*AIM OF THE EXERCISE*
From the data, copy out every line in which the word "share" appears.

*PROVIDED ENTRIES*
Segment Open
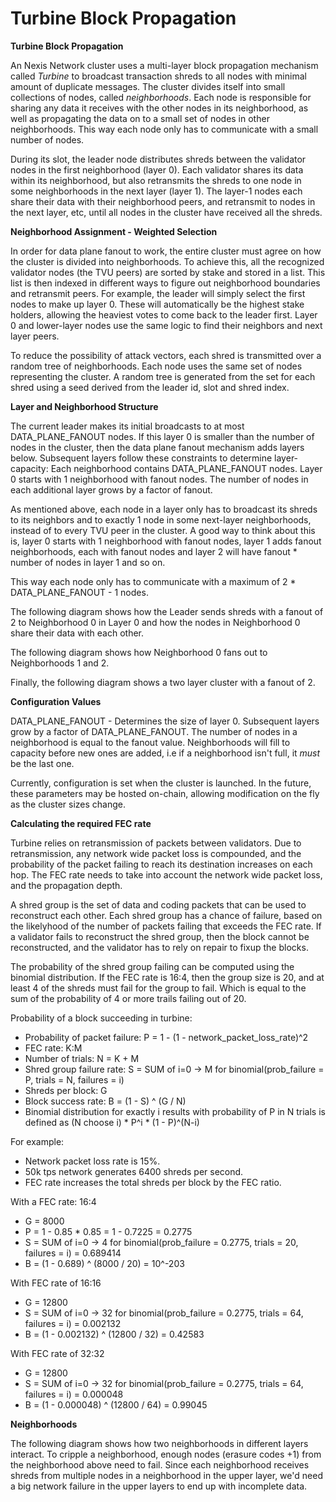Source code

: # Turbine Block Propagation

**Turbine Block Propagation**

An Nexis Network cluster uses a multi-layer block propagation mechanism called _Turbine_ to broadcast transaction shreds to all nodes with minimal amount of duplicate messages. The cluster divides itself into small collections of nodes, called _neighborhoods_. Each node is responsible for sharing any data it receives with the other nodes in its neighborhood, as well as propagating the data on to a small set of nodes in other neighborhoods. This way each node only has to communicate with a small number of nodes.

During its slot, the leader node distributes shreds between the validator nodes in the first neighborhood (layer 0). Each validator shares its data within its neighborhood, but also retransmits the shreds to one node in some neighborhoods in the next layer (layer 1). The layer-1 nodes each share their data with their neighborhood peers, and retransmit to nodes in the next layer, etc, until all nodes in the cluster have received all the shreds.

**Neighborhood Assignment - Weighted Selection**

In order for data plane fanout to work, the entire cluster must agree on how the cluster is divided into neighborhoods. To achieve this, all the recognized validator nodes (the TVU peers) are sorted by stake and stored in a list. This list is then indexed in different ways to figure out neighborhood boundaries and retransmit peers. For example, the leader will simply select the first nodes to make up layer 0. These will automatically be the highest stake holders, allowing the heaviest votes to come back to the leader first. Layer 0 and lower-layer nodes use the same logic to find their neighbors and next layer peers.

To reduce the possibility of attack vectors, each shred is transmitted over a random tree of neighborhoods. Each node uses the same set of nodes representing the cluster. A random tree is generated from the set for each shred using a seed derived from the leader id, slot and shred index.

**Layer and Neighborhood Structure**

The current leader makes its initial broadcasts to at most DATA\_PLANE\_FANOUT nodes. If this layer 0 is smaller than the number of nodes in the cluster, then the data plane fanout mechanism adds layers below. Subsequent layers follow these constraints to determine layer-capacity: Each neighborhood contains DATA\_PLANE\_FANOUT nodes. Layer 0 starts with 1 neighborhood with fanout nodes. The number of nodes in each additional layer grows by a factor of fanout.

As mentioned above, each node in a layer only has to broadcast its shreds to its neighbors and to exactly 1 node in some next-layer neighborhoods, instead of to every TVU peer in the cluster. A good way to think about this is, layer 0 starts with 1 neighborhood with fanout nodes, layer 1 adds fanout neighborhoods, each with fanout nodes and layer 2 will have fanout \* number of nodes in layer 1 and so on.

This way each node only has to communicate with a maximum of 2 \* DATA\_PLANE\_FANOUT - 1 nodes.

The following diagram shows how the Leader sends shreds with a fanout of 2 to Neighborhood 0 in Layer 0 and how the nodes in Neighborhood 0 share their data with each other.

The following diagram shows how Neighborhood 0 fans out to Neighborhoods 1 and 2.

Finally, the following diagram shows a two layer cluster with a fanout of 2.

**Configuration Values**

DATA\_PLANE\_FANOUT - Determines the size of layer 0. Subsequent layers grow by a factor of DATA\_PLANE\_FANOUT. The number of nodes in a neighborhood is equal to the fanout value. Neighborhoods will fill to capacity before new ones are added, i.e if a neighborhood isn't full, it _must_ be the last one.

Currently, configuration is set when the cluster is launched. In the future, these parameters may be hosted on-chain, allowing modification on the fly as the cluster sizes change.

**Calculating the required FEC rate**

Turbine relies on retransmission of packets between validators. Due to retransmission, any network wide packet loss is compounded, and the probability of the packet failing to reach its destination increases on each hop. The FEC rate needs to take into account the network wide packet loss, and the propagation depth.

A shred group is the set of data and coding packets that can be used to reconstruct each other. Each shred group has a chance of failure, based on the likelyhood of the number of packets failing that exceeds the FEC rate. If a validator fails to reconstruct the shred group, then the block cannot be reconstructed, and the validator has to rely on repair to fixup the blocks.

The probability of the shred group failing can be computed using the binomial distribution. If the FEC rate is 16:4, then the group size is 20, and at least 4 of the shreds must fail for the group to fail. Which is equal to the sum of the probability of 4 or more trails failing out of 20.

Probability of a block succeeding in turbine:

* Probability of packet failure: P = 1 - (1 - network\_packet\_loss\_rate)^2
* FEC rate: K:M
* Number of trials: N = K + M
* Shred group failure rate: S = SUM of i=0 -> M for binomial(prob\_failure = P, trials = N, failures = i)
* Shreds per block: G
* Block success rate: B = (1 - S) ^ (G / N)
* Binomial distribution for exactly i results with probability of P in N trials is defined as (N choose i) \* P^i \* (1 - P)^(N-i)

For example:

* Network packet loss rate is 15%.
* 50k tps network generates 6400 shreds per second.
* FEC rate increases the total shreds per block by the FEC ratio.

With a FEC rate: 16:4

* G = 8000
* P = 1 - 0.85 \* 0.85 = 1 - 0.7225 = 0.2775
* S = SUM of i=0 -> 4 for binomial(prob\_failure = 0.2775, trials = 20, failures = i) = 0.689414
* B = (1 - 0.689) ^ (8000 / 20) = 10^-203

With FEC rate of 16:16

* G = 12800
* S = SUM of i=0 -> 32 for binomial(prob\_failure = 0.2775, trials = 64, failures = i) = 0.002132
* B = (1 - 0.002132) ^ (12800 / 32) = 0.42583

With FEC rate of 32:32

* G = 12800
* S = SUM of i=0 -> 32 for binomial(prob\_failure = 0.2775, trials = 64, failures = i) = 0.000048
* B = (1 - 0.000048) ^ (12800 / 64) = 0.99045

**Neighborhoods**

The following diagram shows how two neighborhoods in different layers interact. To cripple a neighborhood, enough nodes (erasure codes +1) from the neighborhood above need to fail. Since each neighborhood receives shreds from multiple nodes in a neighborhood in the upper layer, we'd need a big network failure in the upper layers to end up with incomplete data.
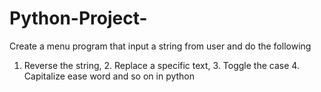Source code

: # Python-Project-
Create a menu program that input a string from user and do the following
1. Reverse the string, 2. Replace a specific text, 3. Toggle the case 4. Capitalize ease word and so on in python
Segment Closed
*SOLUTION BELOW*
During its slot, the leader node distributes shreds between the validator nodes in the first neighborhood (layer 0). Each validator shares its data within its neighborhood, but also retransmits the shreds to one node in some neighborhoods in the next layer (layer 1). The layer-1 nodes each share their data with their neighborhood peers, and retransmit to nodes in the next layer, etc, until all nodes in the cluster have received all the shreds.
The following diagram shows how the Leader sends shreds with a fanout of 2 to Neighborhood 0 in Layer 0 and how the nodes in Neighborhood 0 share their data with each other.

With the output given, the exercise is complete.